Kebebasan berpendapat selalu terdengar cukup memuaskan bagi kita dalam pola masyarakat demokrasi dewasa ini, tetapi jika kebebasan berpendapat ini hadir, otomatis kebebasan mendengar pun juga masuk dalam sistem demokrasi, lebih-lebih kebebasan mengonsumsi juga menjadi acuan juga dong. Lah kok boleh banyak mengonsumsi… ya iya kan Indonesia sebagai negara Dunia Ketiga dalam pola kapitalisme global bergerak dalam pola demokrasi. Maka dari itu kenapa kita selalu resah dengan jalanan Ahmad Yani yang macet karena kepadatan kendaraan atau tulisan mengenai hipster lokal bahkan tulisan tandingannya. Ya karena pola demokrasi yang bebas ini, membolehkan banyak pemilik modal melakukan ekspansinya untuk meraup banyak keuntungan yang akhirnya kalian-kalian dan pembaca ini loh boleh banyak beraspirasi untuk mengonsumsi. Ya tho? Diem-diem wae, ngopi brow.

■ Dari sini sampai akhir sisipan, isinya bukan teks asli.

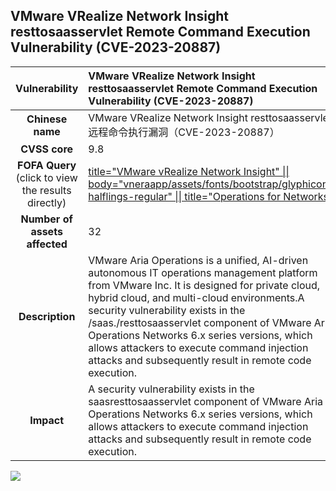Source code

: ## VMware VRealize Network Insight resttosaasservlet Remote Command Execution Vulnerability (CVE-2023-20887)

|   **Vulnerability**  | **VMware VRealize Network Insight resttosaasservlet Remote Command Execution Vulnerability (CVE-2023-20887)**  |
| :----:   | :-----|
| **Chinese name**  | VMware VRealize Network Insight resttosaasservlet 远程命令执行漏洞（CVE-2023-20887） |
| **CVSS core**  | 9.8 |
| **FOFA Query**  (click to view the results directly)| [title="VMware vRealize Network Insight" \|\| body="vneraapp/assets/fonts/bootstrap/glyphicons-halflings-regular" \|\| title="Operations for Networks"](https://en.fofa.info/result?qbase64=dGl0bGU9IlZNd2FyZSB2UmVhbGl6ZSBOZXR3b3JrIEluc2lnaHQiIHx8IGJvZHk9InZuZXJhYXBwL2Fzc2V0cy9mb250cy9ib290c3RyYXAvZ2x5cGhpY29ucy1oYWxmbGluZ3MtcmVndWxhciIgfHwgdGl0bGU9Ik9wZXJhdGlvbnMgZm9yIE5ldHdvcmtzIg%3D%3D) |
| **Number of assets affected**  | 32 |
| **Description**  | VMware Aria Operations is a unified, AI-driven autonomous IT operations management platform from VMware Inc. It is designed for private cloud, hybrid cloud, and multi-cloud environments.A security vulnerability exists in the /saas./resttosaasservlet component of VMware Aria Operations Networks 6.x series versions, which allows attackers to execute command injection attacks and subsequently result in remote code execution. |
| **Impact** | A security vulnerability exists in the saasresttosaasservlet component of VMware Aria Operations Networks 6.x series versions, which allows attackers to execute command injection attacks and subsequently result in remote code execution. |

![](https://github.com/jwy456829/Goby/blob/master/CVE-2023-20887.gif)
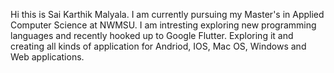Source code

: Hi this is Sai Karthik Malyala. I am currently pursuing my Master's in Applied Computer Science at NWMSU. I am intresting exploring new programming languages and recently hooked up to Google Flutter. Exploring it and creating all kinds of application for Andriod, IOS, Mac OS, Windows and Web applications.
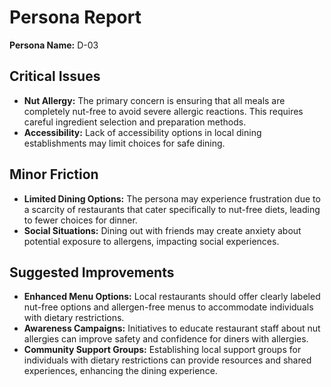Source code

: # Persona Report

**Persona Name:** D-03

## Critical Issues
- **Nut Allergy:** The primary concern is ensuring that all meals are completely nut-free to avoid severe allergic reactions. This requires careful ingredient selection and preparation methods.
- **Accessibility:** Lack of accessibility options in local dining establishments may limit choices for safe dining.

## Minor Friction
- **Limited Dining Options:** The persona may experience frustration due to a scarcity of restaurants that cater specifically to nut-free diets, leading to fewer choices for dinner.
- **Social Situations:** Dining out with friends may create anxiety about potential exposure to allergens, impacting social experiences.

## Suggested Improvements
- **Enhanced Menu Options:** Local restaurants should offer clearly labeled nut-free options and allergen-free menus to accommodate individuals with dietary restrictions.
- **Awareness Campaigns:** Initiatives to educate restaurant staff about nut allergies can improve safety and confidence for diners with allergies.
- **Community Support Groups:** Establishing local support groups for individuals with dietary restrictions can provide resources and shared experiences, enhancing the dining experience.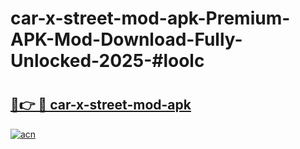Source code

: # car-x-street-mod-apk-Premium-APK-Mod-Download-Fully-Unlocked-2025-#loolc

# <h2><a href="https://bedroomkl.my?title=car-x-street-mod-apk&ref=1AP">🔗👉 🔴 car-x-street-mod-apk</a></h2>

[![acn](https://github.com/user-attachments/assets/0f9c940e-d8b0-45ae-aac7-cd30a18b3e1c)](https://bedroomkl.my?title=car-x-street-mod-apk&ref=1AP)

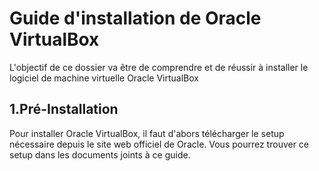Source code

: # Guide d'installation de Oracle VirtualBox
L'objectif de ce dossier va être de comprendre et de réussir à installer le logiciel de machine virtuelle Oracle VirtualBox

## 1.Pré-Installation
Pour installer Oracle VirtualBox, il faut d'abors télécharger le setup nécessaire depuis le site web officiel de Oracle. Vous pourrez trouver ce setup dans les documents joints à ce guide.
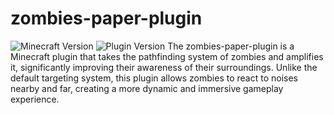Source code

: # zombies-paper-plugin
![Minecraft Version](https://img.shields.io/badge/Minecraft-1.17-green.svg)
![Plugin Version](https://img.shields.io/badge/Plugin%20Version-v1.0-blue.svg)
The zombies-paper-plugin is a Minecraft plugin that takes the pathfinding system of zombies and amplifies it, significantly improving their awareness of their surroundings. Unlike the default targeting system, this plugin allows zombies to react to noises nearby and far, creating a more dynamic and immersive gameplay experience.
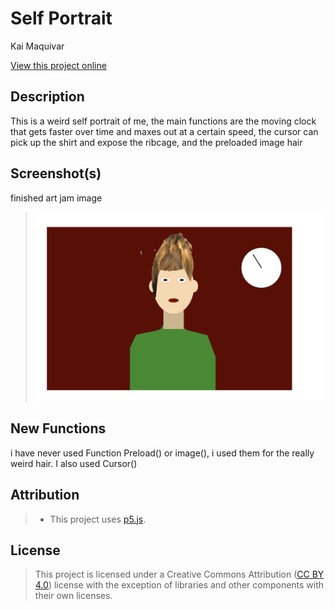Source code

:# Self Portrait

Kai Maquivar

[View this project online](URL_FOR_THE_RUNNING_PROJECT)

## Description

This is a weird self portrait of me, the main functions are the moving clock that gets faster over time and maxes out at a certain speed, the cursor can pick up the shirt and expose the ribcage, and the preloaded image hair


## Screenshot(s)

finished art jam image

> ![finished artjam](finishedartjam.png)

## New Functions

i have never used Function Preload() or image(), i used them for the really weird hair. I also used Cursor()

## Attribution

> - This project uses [p5.js](https://p5js.org).


## License

> This project is licensed under a Creative Commons Attribution ([CC BY 4.0](https://creativecommons.org/licenses/by/4.0/deed.en)) license with the exception of libraries and other components with their own licenses.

Inilah yang menjadi titik tekan, penulis tidak menyalahkan kehadiran lagu tersebut, sama sekali tidak menyalahkan. Penulis memiliki letak asumsi yang optimis (cie) bahwa subjek, atau masyarakat dengan semangat zaman masa kini harus lebih sadar, buruh dan budaya pop tentang musik dangdut dan kepentingan panggung politik praktis harus dipisahkan. Kalau perlu buruh harus disadarkan dulu! Karena yang menjadi gejolak era kontemporer adalah relung-relung ideologi yang menggerakan kita secara halus, relung-relung ideologi itu bekerja tanpa disadari, yang memusat pada pola kapitalisme.

Ilmu itu harus diberikan sebanyak-banyaknya agar kesadaran untuk perubahan dapat terjadi.

*Hormat penulis, yang sedang menunggu film produksinya sendiri rilis dan berdoa agar petani di Aceh tidak dibakar ladangnya secara cuma-cuma.